__ABOUT THIS EXERCISE__
Would you write out every record that follows exactly, with the pictures left out?

[GIVEN RECORDS Boundary: Start]

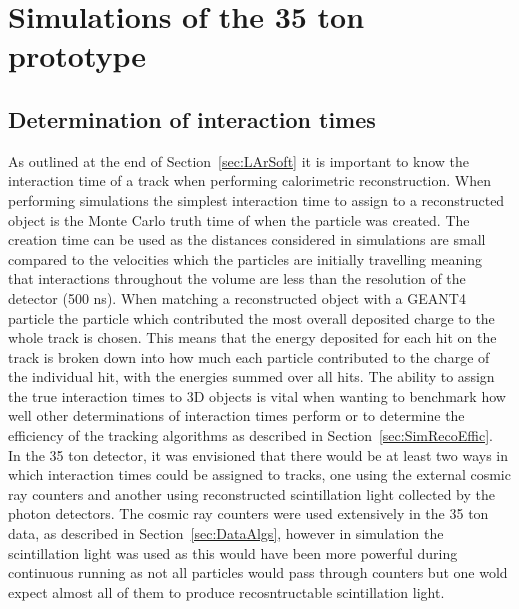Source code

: 
\chapter{Simulations of the 35 ton prototype}  %

\graphicspath{{35tonSimulation/Figs/PDF/}{35tonSimulation/Figs/Raster/}{35tonSimulation/Figs/}}

\section{Determination of interaction times} \label{sec:SimInteractionTimes} %
As outlined at the end of Section~\ref{sec:LArSoft} it is important to know the interaction time of a track when performing calorimetric reconstruction. When performing simulations the simplest interaction time to assign to a reconstructed object is the Monte Carlo truth time of when the particle was created. The creation time can be used as the distances considered in simulations are small compared to the velocities which the particles are initially travelling meaning that interactions throughout the volume are less than the resolution of the detector (500 ns). When matching a reconstructed object with a GEANT4 particle the particle which contributed the most overall deposited charge to the whole track is chosen. This means that the energy deposited for each hit on the track is broken down into how much each particle contributed to the charge of the individual hit, with the energies summed over all hits. The ability to assign the true interaction times to 3D objects is vital when wanting to benchmark how well other determinations of interaction times perform or to determine the efficiency of the tracking algorithms as described in Section~\ref{sec:SimRecoEffic}. \\

In the 35 ton detector, it was envisioned that there would be at least two ways in which interaction times could be assigned to tracks, one using the external cosmic ray counters and another using reconstructed scintillation light collected by the photon detectors. The cosmic ray counters were used extensively in the 35 ton data, as described in Section~\ref{sec:DataAlgs}, however in simulation the scintillation light was used as this would have been more powerful during continuous running as not all particles would pass through counters but one wold expect almost all of them to produce recosntructable scintillation light.


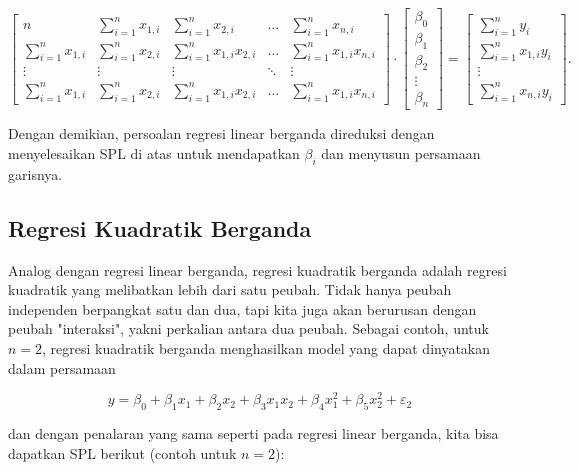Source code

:\[\begin{bmatrix}\displaystyle
    n & \sum_{i=1}^n x_{1,i} & \sum_{i=1}^n x_{2,i} & \ldots & \sum_{i=1}^n x_{n,i}  \\
    \sum_{i=1}^n x_{1,i} & \sum_{i=1}^n x_{2,i} & \sum_{i=1}^n x_{1,i}x_{2,i} & \ldots & \sum_{i=1}^n x_{1,i}x_{n,i} \\
    \vdots & \vdots & \vdots & \ddots & \vdots \\
     \sum_{i=1}^n x_{1,i} & \sum_{i=1}^n x_{2,i} & \sum_{i=1}^n x_{1,i}x_{2,i} & \ldots & \sum_{i=1}^n x_{1,i}x_{n,i} 
\end{bmatrix} \cdot \begin{bmatrix}
    \beta_0 \\
    \beta_1 \\
    \beta_2 \\
    \vdots \\
    \beta_n 
\end{bmatrix} = \begin{bmatrix}
    \sum_{i=1}^n y_i\\
    \sum_{i=1}^n x_{1,i}y_i \\
    \vdots \\
    \sum_{i=1}^n x_{n,i}y_i
\end{bmatrix}.\]

Dengan demikian, persoalan regresi linear berganda direduksi dengan menyelesaikan SPL di atas untuk mendapatkan $\beta_i$ dan menyusun persamaan garisnya.

\subsection{Regresi Kuadratik Berganda}
Analog dengan regresi linear berganda, regresi kuadratik berganda adalah regresi kuadratik yang melibatkan lebih dari satu peubah. Tidak hanya peubah independen berpangkat satu dan dua, tapi kita juga akan berurusan dengan peubah "interaksi", yakni perkalian antara dua peubah. Sebagai contoh, untuk $n = 2$, regresi kuadratik berganda menghasilkan model yang dapat dinyatakan dalam persamaan

\[ y = \beta_0 + \beta_1 x_1 + \beta_2 x_2 + \beta_{3} x_1 x_2 + \beta_{4} x_1^2 + \beta_{5} x_2^2 + \varepsilon_2 \]

dan dengan penalaran yang sama seperti pada regresi linear berganda, kita bisa dapatkan SPL berikut (contoh untuk $n = 2$):

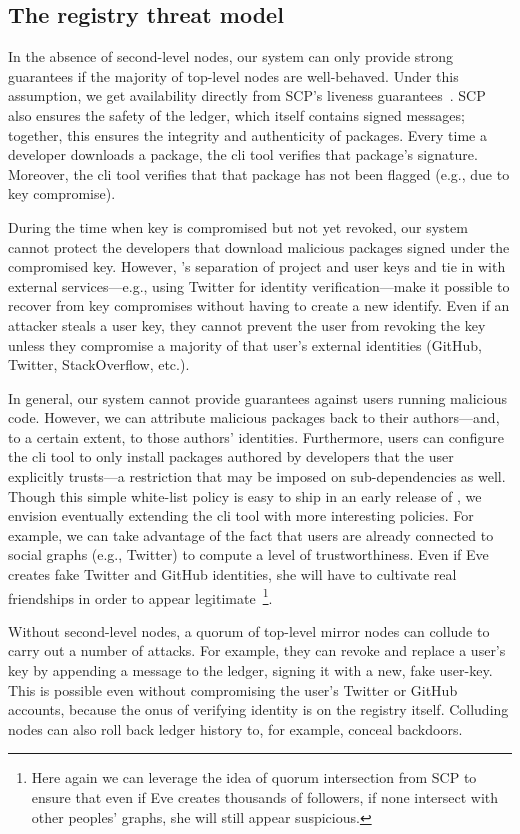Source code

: \subsection{The registry threat model}
In the absence of second-level nodes, our system can only provide strong
guarantees if the majority of top-level nodes are well-behaved. Under this
assumption, we get availability directly from SCP's liveness
guarantees~\cite{stellar}. SCP also ensures the safety of the ledger, which
itself contains signed messages; together, this ensures the integrity and
authenticity of packages. Every time a developer downloads a package, the
\spam{} cli tool verifies that package's signature. Moreover, the \spam{} cli
tool verifies that that package has not been flagged (e.g., due to key
compromise). 

During the time when key is compromised but not yet revoked, our system cannot
protect the developers that download malicious packages signed under the
compromised key. However, \spam's separation of project and user keys and tie
in with external services---e.g., using Twitter for identity
verification---make it possible to recover from key compromises without having
to create a new identify. Even if an attacker steals a user key, they cannot
prevent the user from revoking the key unless they compromise a majority of
that user's external identities (GitHub, Twitter, StackOverflow, etc.). 

In general, our system cannot provide guarantees against users running
malicious code. However, we can attribute malicious packages back to their
authors---and, to a certain extent, to those authors' identities. Furthermore,
users can configure the \spam{} cli tool to only install packages authored by
developers that the user explicitly trusts---a restriction that may be imposed
on sub-dependencies as well. Though this simple white-list policy is easy to
ship in an early release of \spam, we envision eventually extending the cli
tool with more interesting policies. For example, we can take advantage of the
fact that \spam users are already connected to social graphs (e.g., Twitter) to
compute a level of trustworthiness. Even if Eve creates fake Twitter and GitHub
identities, she will have to cultivate real friendships in order to appear
legitimate~\footnote{Here again we can leverage the idea of quorum intersection
from SCP to ensure that even if Eve creates thousands of followers, if none
intersect with other peoples' graphs, she will still appear suspicious.}.

Without second-level nodes, a quorum of top-level mirror nodes can collude to
carry out a number of attacks. For example, they can revoke and replace a
user's key by appending a \replaceuserkey message to the ledger, signing it
with a new, fake user-key. This is possible even without compromising the
user's Twitter or GitHub accounts, because the onus of verifying identity is on
the registry itself. Colluding nodes can also roll back ledger history to, for
example, conceal backdoors.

[GIVEN RECORDS Boundary: End]

__TASK RESULT__
Source code

: 
\chapter{Simulations of the 35 ton prototype}  %

\graphicspath{{35tonSimulation/Figs/PDF/}{35tonSimulation/Figs/Raster/}{35tonSimulation/Figs/}}

\section{Determination of interaction times} \label{sec:SimInteractionTimes} %
As outlined at the end of Section~\ref{sec:LArSoft} it is important to know the interaction time of a track when performing calorimetric reconstruction. When performing simulations the simplest interaction time to assign to a reconstructed object is the Monte Carlo truth time of when the particle was created. The creation time can be used as the distances considered in simulations are small compared to the velocities which the particles are initially travelling meaning that interactions throughout the volume are less than the resolution of the detector (500 ns). When matching a reconstructed object with a GEANT4 particle the particle which contributed the most overall deposited charge to the whole track is chosen. This means that the energy deposited for each hit on the track is broken down into how much each particle contributed to the charge of the individual hit, with the energies summed over all hits. The ability to assign the true interaction times to 3D objects is vital when wanting to benchmark how well other determinations of interaction times perform or to determine the efficiency of the tracking algorithms as described in Section~\ref{sec:SimRecoEffic}. \\

In the 35 ton detector, it was envisioned that there would be at least two ways in which interaction times could be assigned to tracks, one using the external cosmic ray counters and another using reconstructed scintillation light collected by the photon detectors. The cosmic ray counters were used extensively in the 35 ton data, as described in Section~\ref{sec:DataAlgs}, however in simulation the scintillation light was used as this would have been more powerful during continuous running as not all particles would pass through counters but one wold expect almost all of them to produce recosntructable scintillation light.


Source code

:\[\begin{bmatrix}\displaystyle
    n & \sum_{i=1}^n x_{1,i} & \sum_{i=1}^n x_{2,i} & \ldots & \sum_{i=1}^n x_{n,i}  \\
    \sum_{i=1}^n x_{1,i} & \sum_{i=1}^n x_{2,i} & \sum_{i=1}^n x_{1,i}x_{2,i} & \ldots & \sum_{i=1}^n x_{1,i}x_{n,i} \\
    \vdots & \vdots & \vdots & \ddots & \vdots \\
     \sum_{i=1}^n x_{1,i} & \sum_{i=1}^n x_{2,i} & \sum_{i=1}^n x_{1,i}x_{2,i} & \ldots & \sum_{i=1}^n x_{1,i}x_{n,i} 
\end{bmatrix} \cdot \begin{bmatrix}
    \beta_0 \\
    \beta_1 \\
    \beta_2 \\
    \vdots \\
    \beta_n 
\end{bmatrix} = \begin{bmatrix}
    \sum_{i=1}^n y_i\\
    \sum_{i=1}^n x_{1,i}y_i \\
    \vdots \\
    \sum_{i=1}^n x_{n,i}y_i
\end{bmatrix}.\]

Dengan demikian, persoalan regresi linear berganda direduksi dengan menyelesaikan SPL di atas untuk mendapatkan $\beta_i$ dan menyusun persamaan garisnya.

\subsection{Regresi Kuadratik Berganda}
Analog dengan regresi linear berganda, regresi kuadratik berganda adalah regresi kuadratik yang melibatkan lebih dari satu peubah. Tidak hanya peubah independen berpangkat satu dan dua, tapi kita juga akan berurusan dengan peubah "interaksi", yakni perkalian antara dua peubah. Sebagai contoh, untuk $n = 2$, regresi kuadratik berganda menghasilkan model yang dapat dinyatakan dalam persamaan

\[ y = \beta_0 + \beta_1 x_1 + \beta_2 x_2 + \beta_{3} x_1 x_2 + \beta_{4} x_1^2 + \beta_{5} x_2^2 + \varepsilon_2 \]

dan dengan penalaran yang sama seperti pada regresi linear berganda, kita bisa dapatkan SPL berikut (contoh untuk $n = 2$):

Source code

: \subsection{The registry threat model}
In the absence of second-level nodes, our system can only provide strong
guarantees if the majority of top-level nodes are well-behaved. Under this
assumption, we get availability directly from SCP's liveness
guarantees~\cite{stellar}. SCP also ensures the safety of the ledger, which
itself contains signed messages; together, this ensures the integrity and
authenticity of packages. Every time a developer downloads a package, the
\spam{} cli tool verifies that package's signature. Moreover, the \spam{} cli
tool verifies that that package has not been flagged (e.g., due to key
compromise). 

During the time when key is compromised but not yet revoked, our system cannot
protect the developers that download malicious packages signed under the
compromised key. However, \spam's separation of project and user keys and tie
in with external services---e.g., using Twitter for identity
verification---make it possible to recover from key compromises without having
to create a new identify. Even if an attacker steals a user key, they cannot
prevent the user from revoking the key unless they compromise a majority of
that user's external identities (GitHub, Twitter, StackOverflow, etc.). 

In general, our system cannot provide guarantees against users running
malicious code. However, we can attribute malicious packages back to their
authors---and, to a certain extent, to those authors' identities. Furthermore,
users can configure the \spam{} cli tool to only install packages authored by
developers that the user explicitly trusts---a restriction that may be imposed
on sub-dependencies as well. Though this simple white-list policy is easy to
ship in an early release of \spam, we envision eventually extending the cli
tool with more interesting policies. For example, we can take advantage of the
fact that \spam users are already connected to social graphs (e.g., Twitter) to
compute a level of trustworthiness. Even if Eve creates fake Twitter and GitHub
identities, she will have to cultivate real friendships in order to appear
legitimate~\footnote{Here again we can leverage the idea of quorum intersection
from SCP to ensure that even if Eve creates thousands of followers, if none
intersect with other peoples' graphs, she will still appear suspicious.}.

Without second-level nodes, a quorum of top-level mirror nodes can collude to
carry out a number of attacks. For example, they can revoke and replace a
user's key by appending a \replaceuserkey message to the ledger, signing it
with a new, fake user-key. This is possible even without compromising the
user's Twitter or GitHub accounts, because the onus of verifying identity is on
the registry itself. Colluding nodes can also roll back ledger history to, for
example, conceal backdoors.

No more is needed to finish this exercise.